My focus here is on the parents of kids, maybe 5 -12, who are playing little league or rec ball to learn a sport and get out and play with their friends.

The kids will do fine, it's the parents I worry about.

I read with interest a new rule in Deptford where parents who are caught harassing baseball umpires will be ordered to umpire three games themselves. Bravo!

Photo by Tyson Moultrie on Unsplash
Photo by Tyson Moultrie on Unsplash

When my kids were young I had the pleasure of coaching baseball, softball, and even a little basketball. Looking back, it was truly one of the joys of my life! Being around kids who were enthusiastic about learning, playing, and competing is fantastic.

These are some of the things I've learned by watching and experiencing. Yes, some of these have also been lessons I've learned through my own shortcomings as a parent.

1. Be supportive of your kids. At all times, Even when it's tough to do so. Even after their 12 straight strike out at the plate. Cheer them on, look for the positives. If they can't count on you to be in their corner, who can they count on?

2. Get your kid to their games and practices on time. Try to make every practice and every game. If you can't make it, let the coach know, ahead of time.

3. Trust in your coach. If he's not putting your kid at first base, there may be good reason. When I coached the little ones, I would hesitate to put kids in situations where they could get hurt. For example, if I was worried that a kid couldn't catch the ball - except with their face - I would probably not put them on first base.

4. Work with your son or daughter outside of practice and game times. Play catch with them, hit `em some grounders, go in the backyard and pitch to them. Help them get better and help them better understand the game. It will make the game more fun to them.

5. If your child expresses an interest in a specialized position such as pitching or catching, encourage it, but know they might need some additional specialize coaching. This doesn't have to  mean hundreds and thousands of dollars. Ask the coach for references of other coaches who may specialize in those areas. Reach out to your local high school baseball coach - he may have a player willing to meet with your son and give him some tips and basic instruction.

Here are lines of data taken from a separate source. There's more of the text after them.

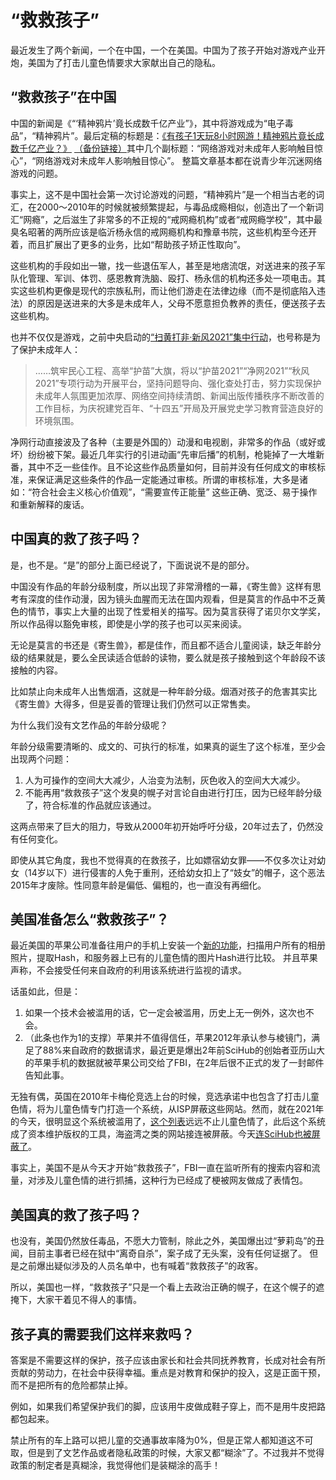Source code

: # “救救孩子”

最近发生了两个新闻，一个在中国，一个在美国。中国为了孩子开始对游戏产业开炮，美国为了打击儿童色情要求大家献出自己的隐私。

## “救救孩子”在中国

中国的新闻是《“‘精神鸦片’竟长成数千亿产业”》，其中将游戏成为“电子毒品”，“精神鸦片”。最后定稿的标题是：[《有孩子1天玩8小时网游！精神鸦片竟长成数千亿产业？》](http://sz.people.com.cn/n2/2021/0803/c202846-34850364.html) [（备份链接）](https://archive.vn/0sBHv)其中几个副标题：“网络游戏对未成年人影响触目惊心”，“网络游戏对未成年人影响触目惊心”。
整篇文章基本都在说青少年沉迷网络游戏的问题。

事实上，这不是中国社会第一次讨论游戏的问题，“精神鸦片”是一个相当古老的词汇，在2000～2010年的时候就被频繁提起，与毒品成瘾相似，创造出了一个新词汇“网瘾”，之后滋生了非常多的不正规的“戒网瘾机构”或者“戒网瘾学校”，其中最臭名昭著的两所应该是临沂杨永信的戒网瘾机构和豫章书院，这些机构至今还开着，而且扩展出了更多的业务，比如“帮助孩子矫正性取向”。

这些机构的手段如出一辙，找一些退伍军人，甚至是地痞流氓，对送进来的孩子军队化管理、军训、体罚、感恩教育洗脑、殴打、杨永信的机构还多处一项电击。其实这些机构更像是现代的宗族私刑，而让他们游走在法律边缘（而不是彻底陷入违法）的原因是送进来的大多是未成年人，父母不愿意担负教养的责任，便送孩子去这些机构。

也并不仅仅是游戏，之前中央启动的[“扫黄打非·新风2021”集中行动](http://www.xinhuanet.com/legal/2021-03/20/c_1127233457.htm)，也号称是为了保护未成年人：

>……筑牢民心工程、高举“护苗”大旗，将以“护苗2021”“净网2021”“秋风2021”专项行动为开展平台，坚持问题导向、强化查处打击，努力实现保护未成年人氛围更加浓厚、网络空间持续清朗、新闻出版传播秩序不断改善的工作目标，为庆祝建党百年、“十四五”开局及开展党史学习教育营造良好的环境氛围。

净网行动直接波及了各种（主要是外国的）动漫和电视剧，非常多的作品（或好或坏）纷纷被下架。最近几年实行的引进动画“先审后播”的机制，枪毙掉了一大堆新番，其中不乏一些佳作。且不论这些作品质量如何，目前并没有任何成文的审核标准，来保证满足这些条件的作品一定能通过审核。所谓的审核标准，大多是诸如：“符合社会主义核心价值观”，“需要宣传正能量” 这些正确、宽泛、易于操作和重新解释的废话。

## 中国真的救了孩子吗？

是，也不是。“是”的部分上面已经说了，下面说说不是的部分。

中国没有作品的年龄分级制度，所以出现了非常滑稽的一幕，《寄生兽》这样有思考有深度的佳作动漫，因为镜头血腥而无法在国内观看，但是莫言的作品中不乏黄色的情节，事实上大量的出现了性爱相关的描写。因为莫言获得了诺贝尔文学奖，所以作品得以豁免审核，即使是小学的孩子也可以买来阅读。

无论是莫言的书还是《寄生兽》，都是佳作，而且都不适合儿童阅读，缺乏年龄分级的结果就是，要么全民读适合低龄的读物，要么就是孩子接触到这个年龄段不该接触的内容。

比如禁止向未成年人出售烟酒，这就是一种年龄分级。烟酒对孩子的危害其实比《寄生兽》大得多，但是妥善的管理让我们仍然可以正常售卖。

为什么我们没有文艺作品的年龄分级呢？

年龄分级需要清晰的、成文的、可执行的标准，如果真的诞生了这个标准，至少会出现两个问题：

1. 人为可操作的空间大大减少，人治变为法制，灰色收入的空间大大减少。
2. 不能再用“救救孩子”这个发臭的幌子对言论自由进行打压，因为已经年龄分级了，符合标准的作品就应该通过。

这两点带来了巨大的阻力，导致从2000年初开始呼吁分级，20年过去了，仍然没有任何变化。

即使从其它角度，我也不觉得真的在救孩子，比如嫖宿幼女罪——不仅多次让对幼女（14岁以下）进行侵害的人免于重刑，还给幼女扣上了“妓女”的帽子，这个恶法2015年才废除。性同意年龄是偏低、偏粗的，也一直没有再细化。

## 美国准备怎么“救救孩子”？

最近美国的苹果公司准备往用户的手机上安装一个[新的功能](https://www.washingtonpost.com/technology/2021/08/05/apple-child-pornography-iphone/)，扫描用户所有的相册照片，提取Hash，和服务器上已有的儿童色情的图片Hash进行比较。
并且苹果声称，不会接受任何来自政府的利用该系统进行监视的请求。

话虽如此，但是：

1. 如果一个技术会被滥用的话，它一定会被滥用，历史上无一例外，这次也不会。
2. （此条也作为1的支撑）苹果并不值得信任，苹果2012年承认参与棱镜门，满足了88%来自政府的数据请求，最近更是爆出2年前SciHub的创始者亚历山大的苹果手机的数据就被苹果公司交给了FBI，在2年后很不正式的发了一封邮件告知此事。

无独有偶，英国在2010年卡梅伦竞选上台的时候，竞选承诺中也包含了打击儿童色情，将为儿童色情专门打造一个系统，从ISP屏蔽这些网站。然而，就在2021年的今天，很明显这个系统被滥用了，[这个列表](https://en.wikipedia.org/wiki/List_of_websites_blocked_in_the_United_Kingdom)远远不止儿童色情了，此后这个系统成了资本维护版权的工具，海盗湾之类的网站接连被屏蔽。今天[连SciHub也被屏蔽了](https://www.ispreview.co.uk/index.php/2021/02/court-order-forces-uk-isp-talktalk-to-block-sci-hub-website.html)。

事实上，美国不是从今天才开始“救救孩子”，FBI一直在监听所有的搜索内容和流量，对涉及儿童色情的进行抓捕，这种行为已经成了梗被网友做成了表情包。

## 美国真的救了孩子吗？

也没有，美国仍然放任毒品，不愿大力管制，除此之外，美国爆出过“萝莉岛”的丑闻，目前主事者已经在狱中“离奇自杀”，案子成了无头案，没有任何证据了。
但是之前爆出疑似涉及的人员名单中，也有喊着“救救孩子”的政客。

所以，美国也一样，“救救孩子”只是一个看上去政治正确的幌子，在这个幌子的遮掩下，大家干着见不得人的事情。

## 孩子真的需要我们这样来救吗？

答案是不需要这样的保护，孩子应该由家长和社会共同抚养教育，长成对社会有所贡献的劳动力，在社会中获得幸福。重点是对教育和保护的投入，这是正面干预，而不是把所有的危险都禁止掉。

例如，如果我们希望保护我们的脚，应该用牛皮做成鞋子穿上，而不是用牛皮把路都包起来。

禁止所有的车上路可以把儿童的交通事故率降为0%，但是正常人都知道这不可取，但是到了文艺作品或者隐私政策的时候，大家又都“糊涂”了。不过我并不觉得政策的制定者是真糊涂，我觉得他们是装糊涂的高手！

Photo by Jacob Rice on Unsplash
Photo by Jacob Rice on Unsplash

6. Offer to help your kid's coach whenever and wherever possible. If may not be on-the-field coaching. It may be helping set up the field, organizing parents, calling or phoning parents when necessary. Every little bit helps.

7. Never criticize the coach in front of kids or other parents. If you have a problem with the coach, ask to meet him or her away from the team and the parents. Never call out a coach - on either team - during a game.

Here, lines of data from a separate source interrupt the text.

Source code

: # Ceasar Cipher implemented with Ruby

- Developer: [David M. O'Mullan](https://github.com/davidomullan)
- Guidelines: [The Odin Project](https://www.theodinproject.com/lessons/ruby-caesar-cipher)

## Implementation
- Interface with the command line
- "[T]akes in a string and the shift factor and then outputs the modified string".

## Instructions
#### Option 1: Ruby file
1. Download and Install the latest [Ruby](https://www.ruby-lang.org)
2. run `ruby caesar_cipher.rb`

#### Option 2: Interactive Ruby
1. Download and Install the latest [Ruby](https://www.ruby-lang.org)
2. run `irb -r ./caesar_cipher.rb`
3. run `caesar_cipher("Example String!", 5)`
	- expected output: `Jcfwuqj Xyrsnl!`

8. Volunteer to be an umpire! OK, good luck with that, right? Well, at least be aware that umpires are people too, and take it easy on them.

9. Congratulate players on both teams. Be a good sport. Be a good example for your child.

10. Spring for ice cream after a game for the team! (And offer to take the kids so the coach can go home early one night.)

Kids sports should be fun for all - especially the kids.

Finally, a big shout out to all my of kids' coaches. You made a difference!